Required Configurations

NameDescriptionRequiredDefault
urlConnection string for the PostgreSQL database. Example: postgres://username:[email protected]:5432/databaseYes
tablesComma-separated list of tables the source connector should read from. Example: "transactions,merchants,shipments". Using * will read from all public tables.Yes

Looking for something else? See advanced configurations.

Initial Snapshot

Snapshot mode is enabled by default. When the source connector starts, the source connector obtains a read-only lock on the table and reads all rows of the table. After reading all rows in the initial snapshot, the connector releases its lock and switches to CDC mode.

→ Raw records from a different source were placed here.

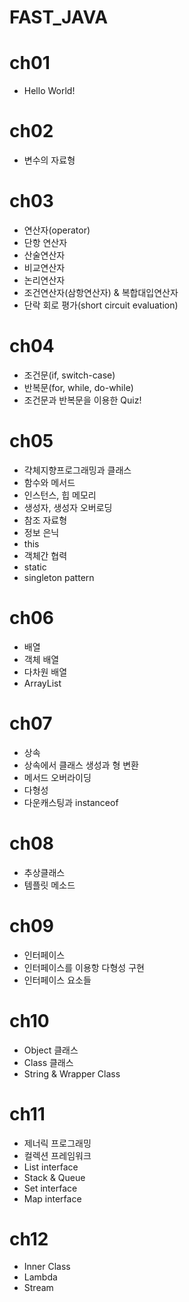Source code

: # FAST_JAVA
# ch01
 - Hello World!
# ch02
 - 변수의 자료형
# ch03
 - 연산자(operator)
 - 단항 연산자
 - 산술연산자
 - 비교연산자
 - 논리연산자
 - 조건연산자(삼항연산자) & 복합대입연산자
 - 단락 회로 평가(short circuit evaluation)
# ch04
 - 조건문(if, switch-case)
 - 반복문(for, while, do-while)
 - 조건문과 반복문을 이용한 Quiz!
# ch05
 - 갹체지향프로그래밍과 클래스
 - 함수와 메서드
 - 인스턴스, 힙 메모리
 - 생성자, 생성자 오버로딩
 - 참조 자료형
 - 정보 은닉
 - this
 - 객체간 협력
 - static 
 - singleton pattern
# ch06
 - 배열
 - 객체 배열
 - 다차원 배열
 - ArrayList
# ch07
 - 상속
 - 상속에서 클래스 생성과 형 변환
 - 메서드 오버라이딩
 - 다형성
 - 다운캐스팅과 instanceof
# ch08
 - 추상클래스
 - 템플릿 메소드
# ch09
 - 인터페이스
 - 인터페이스를 이용항 다형성 구현
 - 인터페이스 요소들
# ch10
 - Object 클래스
 - Class 클래스
 - String & Wrapper Class
# ch11
 - 제너릭 프로그래밍
 - 컬렉션 프레임워크
 - List interface
 - Stack & Queue
 - Set interface
 - Map interface
# ch12
 - Inner Class
 - Lambda
 - Stream
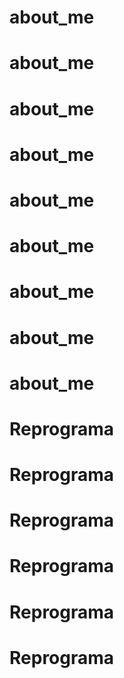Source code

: # about_me
# about_me
# about_me
# about_me
# about_me
# about_me
# about_me
# about_me
# about_me
# Reprograma
# Reprograma
# Reprograma
# Reprograma
# Reprograma
# Reprograma
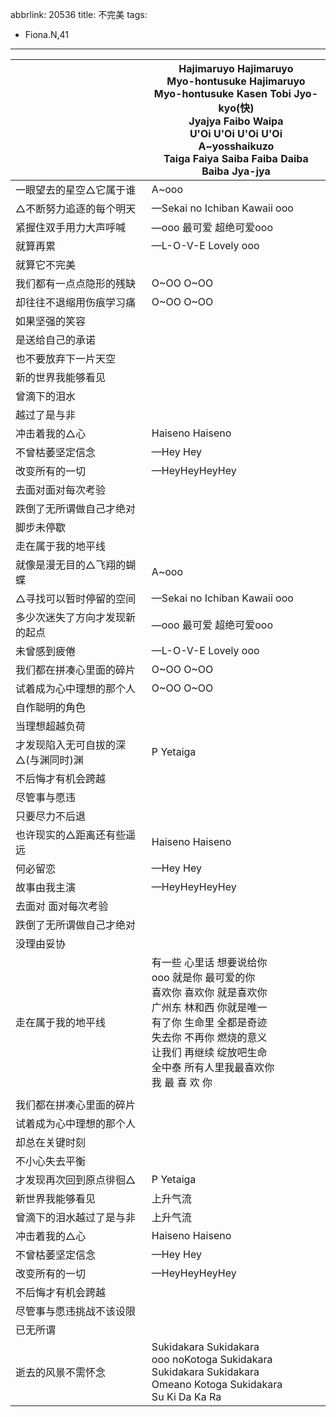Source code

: abbrlink: 20536
title: 不完美
tags:
  - Fiona.N,41
---
|      |Hajimaruyo Hajimaruyo<br>Myo-hontusuke Hajimaruyo<br>Myo-hontusuke Kasen Tobi Jyo-kyo(快)<br>Jyajya Faibo Waipa<br>U'Oi U'Oi U'Oi U'Oi<br>A~yosshaikuzo<br>Taiga Faiya Saiba Faiba Daiba Baiba Jya-jya|
|--|--|
|一眼望去的星空△它属于谁|A~ooo|
|△不断努力追逐的每个明天|—Sekai no Ichiban Kawaii ooo|
|紧握住双手用力大声呼喊|—ooo 最可爱 超绝可爱ooo|
|就算再累|—L-O-V-E Lovely ooo|
|就算它不完美|      |
|我们都有一点点隐形的残缺|O~OO O~OO|
|却往往不退缩用伤痕学习痛|O~OO O~OO|
|如果坚强的笑容|      |
|是送给自己的承诺|      |
|也不要放弃下一片天空|      |
|新的世界我能够看见|      |
|曾滴下的泪水|      |
|越过了是与非|      |
|冲击着我的△心|Haiseno Haiseno |
|不曾枯萎坚定信念|—Hey Hey|
|改变所有的一切|—HeyHeyHeyHey|
|去面对面对每次考验|      |
|跌倒了无所谓做自己才绝对|      |
|脚步未停歇|      |
|走在属于我的地平线|      |
|就像是漫无目的△飞翔的蝴蝶|A~ooo|
|△寻找可以暂时停留的空间|—Sekai no Ichiban Kawaii ooo|
|多少次迷失了方向才发现新的起点|—ooo 最可爱 超绝可爱ooo|
|未曾感到疲倦|—L-O-V-E Lovely ooo|
|我们都在拼凑心里面的碎片|O~OO O~OO|
|试着成为心中理想的那个人|O~OO O~OO|
|自作聪明的角色|      |
|当理想超越负荷|      |
|才发现陷入无可自拔的深△(与渊同时)渊|P Yetaiga|
|不后悔才有机会跨越|      |
|尽管事与愿违|      |
|只要尽力不后退|      |
|也许现实的△距离还有些遥远|Haiseno Haiseno |
|何必留恋|—Hey Hey|
|故事由我主演|—HeyHeyHeyHey|
|去面对 面对每次考验|      |
|跌倒了无所谓做自己才绝对|      |
|没理由妥协|      |
|走在属于我的地平线|有一些 心里话 想要说给你<br>ooo 就是你 最可爱的你<br>喜欢你 喜欢你 就是喜欢你<br>广州东 林和西 你就是唯一<br>有了你 生命里 全都是奇迹<br>失去你 不再你 燃烧的意义<br>让我们 再继续 绽放吧生命<br>全中泰 所有人里我最喜欢你<br>我 最 喜 欢 你|
|      |      |
|我们都在拼凑心里面的碎片|      |
|试着成为心中理想的那个人|      |
|却总在关键时刻|      |
|不小心失去平衡|      |
|才发现再次回到原点徘徊△|P Yetaiga|
|新世界我能够看见|上升气流|
|曾滴下的泪水越过了是与非|上升气流|
|冲击着我的△心|Haiseno Haiseno |
|不曾枯萎坚定信念|—Hey Hey|
|改变所有的一切|—HeyHeyHeyHey|
|不后悔才有机会跨越|      |
|尽管事与愿违挑战不该设限|      |
|已无所谓|      |
|逝去的风景不需怀念|Sukidakara Sukidakara<br>ooo noKotoga Sukidakara<br>Sukidakara Sukidakara<br>Omeano Kotoga Sukidakara<br>Su Ki Da Ka Ra<br>|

Note: The default snapshot mode can be disabled by setting snapshot to never in the configuration.

Updates

The source connector utilizes Change Data Capture (CDC) to detect changes in a PostgreSQL table by creating a logical replication slot and a publication that listens to changes in the configured tables. Each detected change is converted into a record and returned in the Read call. If no record is available when Read is invoked, it blocks until a record is available or the connector receives a stop signal.

Logical Replication

When the connector transitions to CDC mode, it will run the initial setup commands to create its logical replication slot and publication. It will establish a connection to an existing slot if one with the configured name already exists.

Configuration of a PostgreSQL user with the necessary privileges to run all of these setup commands is required.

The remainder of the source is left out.